At risk of over-anthropomorphizing LMs, I think context window = field of view and retrieval into context = memory. You can try to have ever more expansive fields of view, but you don't really need it after a certain point if you just have good memory.
Something so charming and quaint about the feeling of joining a new social network early, like everybody's in the same room all kind of standing around awkwardly, trying to figure out why we're all here and what this is going to be.
I was thinking about how there isn't really an "executable" version of knowledge.
In software, we have declarative data (data notation like JSON and Edn, wire formats like Protobuf) and executable code (functions, expressions, procedures that operate on data). Both data "code" and executable "code" are first-class materials that we work with to describe software systems.
In the realm of less structured, more general knowledge work, though, it's not obvious that there is such a thing as "executable knowledge". Knowledge feels static and declarative -- a collection of statements of facts about the world.

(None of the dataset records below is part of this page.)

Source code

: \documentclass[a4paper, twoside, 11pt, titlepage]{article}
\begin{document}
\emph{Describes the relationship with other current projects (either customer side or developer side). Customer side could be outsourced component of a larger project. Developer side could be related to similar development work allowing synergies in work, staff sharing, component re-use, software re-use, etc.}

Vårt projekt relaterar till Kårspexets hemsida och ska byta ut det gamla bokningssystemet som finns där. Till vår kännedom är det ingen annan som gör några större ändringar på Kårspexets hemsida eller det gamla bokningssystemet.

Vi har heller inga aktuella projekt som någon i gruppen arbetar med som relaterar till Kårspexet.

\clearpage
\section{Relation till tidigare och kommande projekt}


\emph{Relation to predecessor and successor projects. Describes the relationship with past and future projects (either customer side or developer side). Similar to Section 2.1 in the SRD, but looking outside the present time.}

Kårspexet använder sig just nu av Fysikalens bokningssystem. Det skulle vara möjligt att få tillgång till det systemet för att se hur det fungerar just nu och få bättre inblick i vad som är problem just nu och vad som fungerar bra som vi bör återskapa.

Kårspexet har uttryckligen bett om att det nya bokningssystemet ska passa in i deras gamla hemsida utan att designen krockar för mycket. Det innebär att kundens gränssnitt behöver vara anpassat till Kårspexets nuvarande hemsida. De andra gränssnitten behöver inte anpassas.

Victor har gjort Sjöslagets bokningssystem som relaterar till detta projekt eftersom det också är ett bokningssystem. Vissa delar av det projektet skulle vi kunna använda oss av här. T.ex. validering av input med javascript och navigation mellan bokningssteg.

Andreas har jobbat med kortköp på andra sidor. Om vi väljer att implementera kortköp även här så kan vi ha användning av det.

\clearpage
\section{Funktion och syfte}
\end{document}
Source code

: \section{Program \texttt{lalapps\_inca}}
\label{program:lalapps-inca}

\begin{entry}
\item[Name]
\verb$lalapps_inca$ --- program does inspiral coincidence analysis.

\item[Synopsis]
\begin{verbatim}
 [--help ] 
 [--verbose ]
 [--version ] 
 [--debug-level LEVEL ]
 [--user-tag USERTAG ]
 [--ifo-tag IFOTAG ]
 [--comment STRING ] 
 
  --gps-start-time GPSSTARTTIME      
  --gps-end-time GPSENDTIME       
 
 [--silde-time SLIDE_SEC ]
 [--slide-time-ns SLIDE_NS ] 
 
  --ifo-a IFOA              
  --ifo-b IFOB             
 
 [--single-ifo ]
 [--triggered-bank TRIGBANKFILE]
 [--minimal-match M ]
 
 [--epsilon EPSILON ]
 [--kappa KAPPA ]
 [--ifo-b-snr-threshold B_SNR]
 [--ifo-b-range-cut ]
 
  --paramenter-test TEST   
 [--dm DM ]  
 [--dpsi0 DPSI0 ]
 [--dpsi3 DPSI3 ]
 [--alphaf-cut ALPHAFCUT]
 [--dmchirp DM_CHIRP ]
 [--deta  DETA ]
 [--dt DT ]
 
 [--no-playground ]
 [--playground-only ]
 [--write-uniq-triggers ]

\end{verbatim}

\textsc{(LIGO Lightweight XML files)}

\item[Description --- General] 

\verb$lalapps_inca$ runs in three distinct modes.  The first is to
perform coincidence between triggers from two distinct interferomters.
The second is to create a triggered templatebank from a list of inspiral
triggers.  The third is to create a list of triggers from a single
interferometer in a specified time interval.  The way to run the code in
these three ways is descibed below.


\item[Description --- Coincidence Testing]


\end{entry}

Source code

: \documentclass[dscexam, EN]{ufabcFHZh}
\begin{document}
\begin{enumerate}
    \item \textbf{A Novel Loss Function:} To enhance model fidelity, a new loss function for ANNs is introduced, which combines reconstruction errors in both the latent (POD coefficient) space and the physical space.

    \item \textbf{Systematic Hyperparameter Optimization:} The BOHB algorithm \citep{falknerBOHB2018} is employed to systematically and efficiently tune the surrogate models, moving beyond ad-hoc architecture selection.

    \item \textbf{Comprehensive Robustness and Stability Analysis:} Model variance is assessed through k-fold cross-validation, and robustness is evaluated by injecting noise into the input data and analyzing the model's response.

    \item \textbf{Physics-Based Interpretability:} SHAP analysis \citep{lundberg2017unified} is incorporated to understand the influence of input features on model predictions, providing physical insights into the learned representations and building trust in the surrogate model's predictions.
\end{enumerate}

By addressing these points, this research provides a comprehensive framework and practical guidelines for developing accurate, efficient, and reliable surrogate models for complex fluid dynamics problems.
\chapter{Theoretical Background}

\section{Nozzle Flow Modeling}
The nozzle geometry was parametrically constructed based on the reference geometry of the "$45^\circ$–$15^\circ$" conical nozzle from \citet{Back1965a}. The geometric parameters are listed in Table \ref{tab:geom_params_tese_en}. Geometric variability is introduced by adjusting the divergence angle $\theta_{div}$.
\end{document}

| Declarative | Executable ------------------------------------ Software | Data | Programs Knowledge | Facts | ???
One way to fill this blank would be to notice that programs are transformations on data: programs take in some information and transforms it to modify it or output new information. By that logic, whatever goes in that "executable knowledge" blank, we could say, should enable transformations on knowledge: take in some knowledge about the world, and yield some new statements about the world. Another word for this might be inference; we begin with some base of knowledge, and infer what we may not have known before. Help us expand into the frontiers of knowledge.
It used to be that the only way to automate inference was using logic programming systems like Prolog or theorem provers, which required careful manual specification of known facts about the world, as well as an explicit enumeration of all the rules the system was allowed to use to derive conclusions from facts. Today, we have tools that feel more natural for humans to use, because they learn these inference rules of the world implicitly through observation and training.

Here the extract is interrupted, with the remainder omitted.